↓↓↓

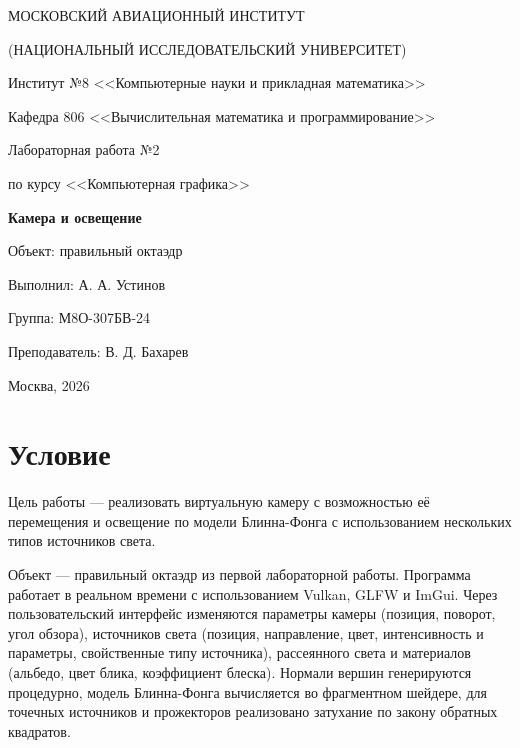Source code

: \documentclass[14pt,a4paper]{extarticle}
\newcommand{\Student}{А. А. Устинов}
\newcommand{\Group}{М8О-307БВ-24}
\newcommand{\Teacher}{В. Д. Бахарев}
\newcommand{\Year}{2026}
\begin{document}
\begin{titlepage}
	\centering

	МОСКОВСКИЙ АВИАЦИОННЫЙ ИНСТИТУТ\par
	(НАЦИОНАЛЬНЫЙ ИССЛЕДОВАТЕЛЬСКИЙ УНИВЕРСИТЕТ)\par

	\vspace{6mm}

	Институт №8 <<Компьютерные науки и прикладная математика>>\par
	Кафедра 806 <<Вычислительная математика и программирование>>\par

	\vspace{6cm}

	{\Large Лабораторная работа №2\par}
	\vspace{3mm}
	{\large по курсу <<Компьютерная графика>>\par}
	\vspace{8mm}
	{\Large\bfseries Камера и освещение\par}
	\vspace{3mm}
	{\large Объект: правильный октаэдр\par}

	\vspace{4cm}

	\begin{flushright}
		\begin{minipage}{0.5\textwidth}
			Выполнил: \Student\par
			Группа: \Group\par
			\vspace{6mm}
			Преподаватель: \Teacher\par
		\end{minipage}
	\end{flushright}

	\vfill
	Москва, \Year\par
\end{titlepage}

\section{Условие}

Цель работы — реализовать виртуальную камеру с возможностью её перемещения и
освещение по модели Блинна-Фонга с использованием нескольких типов источников
света.

Объект — правильный октаэдр из первой лабораторной работы. Программа работает
в реальном времени с использованием Vulkan, GLFW и ImGui. Через
пользовательский интерфейс изменяются параметры камеры (позиция, поворот, угол
обзора), источников света (позиция, направление, цвет, интенсивность и
параметры, свойственные типу источника), рассеянного света и материалов
(альбедо, цвет блика, коэффициент блеска). Нормали вершин генерируются
процедурно, модель Блинна-Фонга вычисляется во фрагментном шейдере, для
точечных источников и прожекторов реализовано затухание по закону обратных
квадратов.
\end{document}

↑↑↑

**Task brief:** Check each line of the listing above for the string "правильный" and return those that contain it.

**Your solution:**
	{\large Объект: правильный октаэдр\par}
Объект — правильный октаэдр из первой лабораторной работы. Программа работает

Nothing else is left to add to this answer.